No. 24 – Ohio State Buckeyes
- Position: Running back
- Class: Redshirt Senior

Personal information
- Listed height: 5 ft 11 in (1.80 m)
- Listed weight: 217 lb (98 kg)

Career information
- High school: Pensacola Catholic (Pensacola, Florida)
- College: Coahoma (2020–2022); Florida (2023–2025); Ohio State (2026–present);
- Stats at ESPN

= Ja'Kobi Jackson =

American football player

Ja'Kobi Jackson is an American college football running back for the Ohio State Buckeyes. He previously played for the Coahoma Tigers and Florida Gators.

==Early life==
Jackson attended Pensacola Catholic High School in Pensacola, Florida.
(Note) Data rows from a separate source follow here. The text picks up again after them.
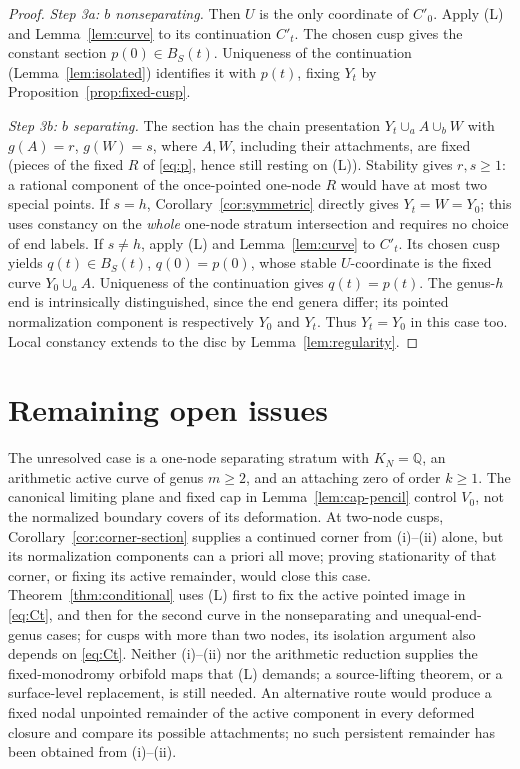 \documentclass[11pt]{article}
\theoremstyle{remark}
\begin{document}
\begin{proof}
\emph{Step 3a: \(b\) nonseparating.}
Then \(U\) is the only coordinate of \(C'_0\). Apply (L) and
Lemma~\ref{lem:curve} to its continuation \(C'_t\). The chosen
cusp gives the constant section \(p(0)\in B_S(t)\). Uniqueness of
the continuation (Lemma~\ref{lem:isolated}) identifies it with
\(p(t)\), fixing \(Y_t\) by Proposition~\ref{prop:fixed-cusp}.

\emph{Step 3b: \(b\) separating.}
The section has the chain presentation
\(Y_t\cup_a A\cup_b W\) with \(g(A)=r\), \(g(W)=s\),
where \(A,W\), including their attachments, are fixed (pieces of
the fixed \(R\) of \eqref{eq:p}, hence still resting on (L)).
Stability gives \(r,s\ge1\): a rational component of the
once-pointed one-node \(R\) would have at most two special
points. If \(s=h\), Corollary~\ref{cor:symmetric} directly
gives \(Y_t=W=Y_0\); this uses constancy on the \emph{whole}
one-node stratum intersection and requires no choice of
end labels. If \(s\ne h\), apply (L) and Lemma~\ref{lem:curve} to
\(C'_t\). Its chosen cusp yields \(q(t)\in B_S(t)\), \(q(0)=p(0)\),
whose stable \(U\)-coordinate is the fixed curve \(Y_0\cup_a A\).
Uniqueness of the continuation gives \(q(t)=p(t)\). The genus-\(h\) end
is intrinsically distinguished, since the end genera differ;
its pointed normalization component is respectively \(Y_0\)
and \(Y_t\). Thus \(Y_t=Y_0\) in this case too.
Local constancy extends to the disc by Lemma~\ref{lem:regularity}.
\end{proof}

\section{Remaining open issues}\label{sec:open}

The unresolved case is a one-node separating stratum with
\(K_N=\mathbb Q\), an arithmetic active curve of genus \(m\ge2\),
and an attaching zero of order \(k\ge1\).
The canonical limiting plane and fixed cap in
Lemma~\ref{lem:cap-pencil} control \(V_0\), not the normalized
boundary covers of its deformation. At two-node cusps,
Corollary~\ref{cor:corner-section} supplies a continued
corner from (i)--(ii) alone, but its normalization components
can a priori all move; proving stationarity of that corner,
or fixing its active remainder, would close this case.
Theorem~\ref{thm:conditional} uses (L) first to fix the active
pointed image in \eqref{eq:Ct}, and then for the second curve
in the nonseparating and unequal-end-genus cases; for cusps with
more than two nodes, its isolation argument also depends on
\eqref{eq:Ct}. Neither (i)--(ii) nor the arithmetic reduction
supplies the fixed-monodromy orbifold maps that (L) demands; a
source-lifting theorem, or a surface-level replacement, is still
needed. An alternative route would produce a fixed nodal unpointed remainder
of the active component in every deformed closure and compare its
possible attachments; no such persistent remainder has been
obtained from (i)--(ii).
\end{document}
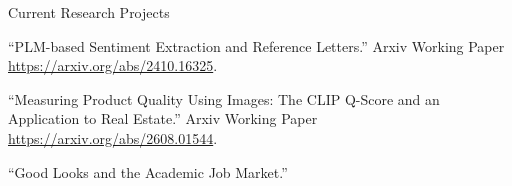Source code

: 
\def\arraystretch{1.3}

\begin{rubric}{Current Research Projects}

\entry*[] ``PLM-based Sentiment Extraction and Reference Letters.'' Arxiv Working Paper \url{https://arxiv.org/abs/2410.16325}.

\entry*[] ``Measuring Product Quality Using Images: The CLIP Q-Score and an Application to Real Estate.'' Arxiv Working Paper \url{https://arxiv.org/abs/2608.01544}.


\entry*[] ``Good Looks and the Academic Job Market.''


\end{rubric}
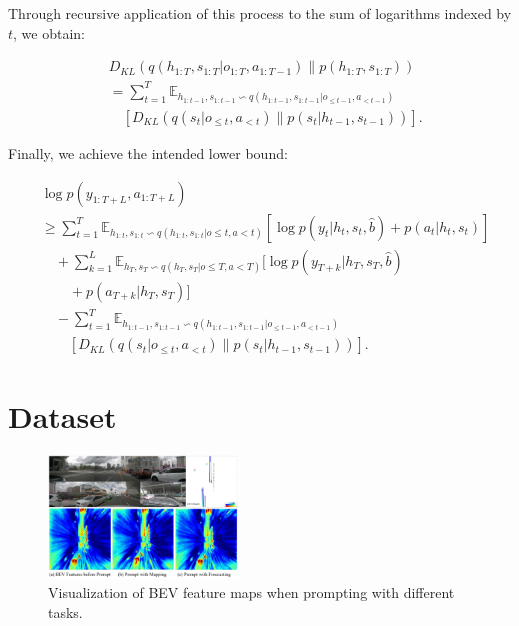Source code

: Through recursive application of this process to the sum of logarithms indexed by $t$, we obtain:

\begin{footnotesize} 
	\begin{equation} \label{7}
	\begin{aligned}
	&D_{KL}(q(h_{1:T},s_{1:T}|o_{1:T},a_{1:T-1})\parallel p(h_{1:T},s_{1:T}))\\
	&=\displaystyle\sum_{t=1}^{T}\mathbb{E}_{h_{1:t-1},s_{1:t-1}\backsim q(h_{1:t-1},s_{1:t-1}|o_{\leq t-1},a_{<t-1} )}\\
	&\quad [D_{KL}(q(s_t|o_{\leq t},a_{<t})\parallel p(s_t|h_{t-1},s_{t-1}))].
	\end{aligned}
	\end{equation} 
\end{footnotesize}

Finally, we achieve the intended lower bound:

\begin{footnotesize} 
	\begin{equation} \label{8}
	\begin{aligned}
	&\log p(y_{1:T+L},a_{1:T+L}) \\
	& \geq \displaystyle\sum_{t=1}^{T}\mathbb{E}_{h_{1:t},s_{1:t}\backsim q(h_{1:t},s_{1:t}|o\leq t,a<t)}[\log p(y_t|h_t,s_t,\hat{b})+p(a_t|h_t,s_t)] \\   &\quad +\displaystyle\sum_{k=1}^{L}\mathbb{E}_{h_{T},s_{T}\backsim q(h_{T},s_{T}|o\leq T,a<T)}[\log p(y_{T+k}|h_T,s_T,\hat{b})\\
	&\qquad +p(a_{T+k}|h_T,s_T)] \\
	&\quad -\displaystyle\sum_{t=1}^{T}\mathbb{E}_{h_{1:t-1},s_{1:t-1}\backsim q(h_{1:t-1},s_{1:t-1}|o_{\leq t-1},a_{<t-1} )}\\
	&\qquad [D_{KL}(q(s_t|o_{\leq t},a_{<t})\parallel p(s_t|h_{t-1},s_{t-1}))].
	\end{aligned}
	\end{equation} 
\end{footnotesize}

\section{Dataset}  
\label{data}
\begin{figure}[t]
	\centering
	\includegraphics[width=0.45\textwidth]{figures/task} 
	\caption{Visualization of BEV feature maps when prompting with different tasks.}
	\label{fig:task}
\end{figure}

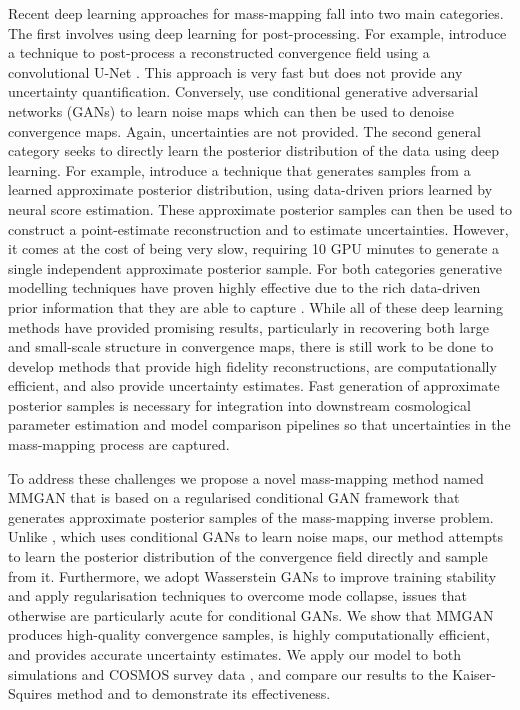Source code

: \documentclass[fleqn,usenatbib]{mnras}
\begin{document}
Recent deep learning approaches for mass-mapping fall into two main categories. The first involves using deep learning for post-processing. For example, \citet{jeffrey2020deep} introduce a technique to post-process a reconstructed convergence field using a convolutional U-Net \citep{ronneberger2015u}. This approach is very fast but does not provide any uncertainty quantification. Conversely, \citet{shirasaki2021noise} use conditional generative adversarial networks (GANs) to learn noise maps which can then be used to denoise convergence maps.  Again, uncertainties are not provided. The second general category seeks to directly learn the posterior distribution of the data using deep learning. For example, \citet{remy2023probabilistic} introduce a technique that generates samples from a learned approximate posterior distribution, using data-driven priors learned by neural score estimation. These approximate posterior samples can then be used to construct a point-estimate reconstruction and to estimate uncertainties. However, it comes at the cost of being very slow, requiring 10 GPU minutes to generate a single independent approximate posterior sample. For both categories generative modelling techniques have proven highly effective due to the rich data-driven prior information that they are able to capture \citep{shirasaki2021noise,remy2023probabilistic}.  While all of these deep learning methods have provided promising results, particularly in recovering both large and small-scale structure in convergence maps, there is still work to be done to develop methods that provide high fidelity reconstructions, are computationally efficient, and also provide uncertainty estimates.  Fast generation of approximate posterior samples is necessary for integration into downstream cosmological parameter estimation and model comparison pipelines so that uncertainties in the mass-mapping process are captured.

To address these challenges we propose a novel mass-mapping method named MMGAN that is based on a regularised conditional GAN framework that generates approximate posterior samples of the mass-mapping inverse problem. Unlike \citet{shirasaki2021noise}, which uses conditional GANs to learn noise maps, our method attempts to learn the posterior distribution of the convergence field directly and sample from it. Furthermore, we adopt Wasserstein GANs \citep{arjovsky2017wasserstein} to improve training stability and apply regularisation techniques \citep{bendel2024regularized} to overcome mode collapse, issues that otherwise are particularly acute for conditional GANs. We show that MMGAN produces high-quality convergence samples, is highly computationally efficient, and provides accurate uncertainty estimates. We apply our model to both simulations and COSMOS survey data \citep{scoville2007cosmos}, and compare our results to the Kaiser-Squires method and \citet{remy2023probabilistic} to demonstrate its effectiveness.
\end{document}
During his senior season, he earned first-team all-state honors. Jackson was an unranked recruit and committed to play college football at Coahoma Community College.

==College career==
=== Coahoma CC ===
In three years at Coahoma Community College from 2020 through 2022, Jackson played in 20 games, rushing for 1,390 yards and 14 touchdowns on 276 carries, while also hauling in 14 passes for 115 yards and two touchdowns. After the conclusion of the season, Jackson entered the NCAA transfer portal.

=== Florida ===
Jackson transferred to play for the Florida Gators. In 2023, he took a redshirt. In week 11 of the 2024 season, Jackson ran for 116 yards and a touchdown on 19 carries in a game against Texas. He finished the 2024 season with 509 rushing yards and seven touchdowns. Jackson finished the 2025 season with 27 carries for 98 yards. After the season he once again entered the NCAA transfer portal.

=== Ohio State ===
Jackson transferred to play for the Ohio State Buckeyes.